** What this task involves **
For this exercise, restate word for word only the lines from the first line of the data to the line containing "ここまでの実験では「1ターン".
- Opening Delimiter -
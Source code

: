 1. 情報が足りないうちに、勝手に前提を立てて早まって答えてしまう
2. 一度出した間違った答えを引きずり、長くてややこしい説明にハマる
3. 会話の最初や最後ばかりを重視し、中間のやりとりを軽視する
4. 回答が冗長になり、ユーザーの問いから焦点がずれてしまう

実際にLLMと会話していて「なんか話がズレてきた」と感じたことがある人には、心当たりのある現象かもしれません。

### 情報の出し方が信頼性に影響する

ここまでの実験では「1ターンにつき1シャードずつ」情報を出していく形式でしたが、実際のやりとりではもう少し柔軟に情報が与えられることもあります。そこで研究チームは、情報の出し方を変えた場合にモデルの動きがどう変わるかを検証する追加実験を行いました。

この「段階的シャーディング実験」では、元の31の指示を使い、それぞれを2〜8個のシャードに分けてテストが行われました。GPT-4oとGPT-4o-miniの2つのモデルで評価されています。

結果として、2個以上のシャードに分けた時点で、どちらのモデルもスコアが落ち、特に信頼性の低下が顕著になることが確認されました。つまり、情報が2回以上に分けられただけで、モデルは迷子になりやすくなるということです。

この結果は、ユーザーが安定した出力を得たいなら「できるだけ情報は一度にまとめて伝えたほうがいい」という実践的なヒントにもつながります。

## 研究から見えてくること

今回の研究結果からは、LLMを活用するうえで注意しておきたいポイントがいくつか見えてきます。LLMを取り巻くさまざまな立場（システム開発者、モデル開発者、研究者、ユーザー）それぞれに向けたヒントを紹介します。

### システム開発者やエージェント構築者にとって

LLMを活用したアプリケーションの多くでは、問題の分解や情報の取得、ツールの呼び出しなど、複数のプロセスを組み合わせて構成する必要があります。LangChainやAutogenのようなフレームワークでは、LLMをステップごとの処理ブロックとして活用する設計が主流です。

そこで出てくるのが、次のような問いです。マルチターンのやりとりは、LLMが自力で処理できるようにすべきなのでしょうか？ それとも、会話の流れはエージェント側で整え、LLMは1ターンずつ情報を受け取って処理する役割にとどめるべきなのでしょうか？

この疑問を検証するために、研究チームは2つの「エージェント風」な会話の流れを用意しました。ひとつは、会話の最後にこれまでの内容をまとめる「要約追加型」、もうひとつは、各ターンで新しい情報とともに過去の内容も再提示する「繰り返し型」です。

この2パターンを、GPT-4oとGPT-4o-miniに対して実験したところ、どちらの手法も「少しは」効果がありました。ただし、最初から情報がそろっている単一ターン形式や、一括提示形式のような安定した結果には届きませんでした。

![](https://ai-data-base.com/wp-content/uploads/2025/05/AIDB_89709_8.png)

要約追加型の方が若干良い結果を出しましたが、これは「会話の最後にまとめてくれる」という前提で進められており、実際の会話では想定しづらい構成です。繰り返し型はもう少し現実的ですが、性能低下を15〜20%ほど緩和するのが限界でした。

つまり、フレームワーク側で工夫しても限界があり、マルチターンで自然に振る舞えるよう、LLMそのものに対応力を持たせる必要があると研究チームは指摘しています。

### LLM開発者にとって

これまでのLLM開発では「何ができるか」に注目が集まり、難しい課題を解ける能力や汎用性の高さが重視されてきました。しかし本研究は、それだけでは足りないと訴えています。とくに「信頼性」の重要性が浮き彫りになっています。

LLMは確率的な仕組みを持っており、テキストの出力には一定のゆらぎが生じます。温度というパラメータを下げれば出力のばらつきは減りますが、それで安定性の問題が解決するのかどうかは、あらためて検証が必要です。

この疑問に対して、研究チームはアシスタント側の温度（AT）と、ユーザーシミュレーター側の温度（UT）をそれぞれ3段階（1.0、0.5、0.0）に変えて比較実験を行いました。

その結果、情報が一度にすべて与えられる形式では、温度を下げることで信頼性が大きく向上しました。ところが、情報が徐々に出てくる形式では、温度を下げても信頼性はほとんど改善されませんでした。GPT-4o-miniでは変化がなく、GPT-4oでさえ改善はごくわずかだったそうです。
- Closing Delimiter -
** Task result **
Source code

: 1. 情報が足りないうちに、勝手に前提を立てて早まって答えてしまう
2. 一度出した間違った答えを引きずり、長くてややこしい説明にハマる
3. 会話の最初や最後ばかりを重視し、中間のやりとりを軽視する
4. 回答が冗長になり、ユーザーの問いから焦点がずれてしまう

実際にLLMと会話していて「なんか話がズレてきた」と感じたことがある人には、心当たりのある現象かもしれません。

### 情報の出し方が信頼性に影響する

ここまでの実験では「1ターンにつき1シャードずつ」情報を出していく形式でしたが、実際のやりとりではもう少し柔軟に情報が与えられることもあります。そこで研究チームは、情報の出し方を変えた場合にモデルの動きがどう変わるかを検証する追加実験を行いました。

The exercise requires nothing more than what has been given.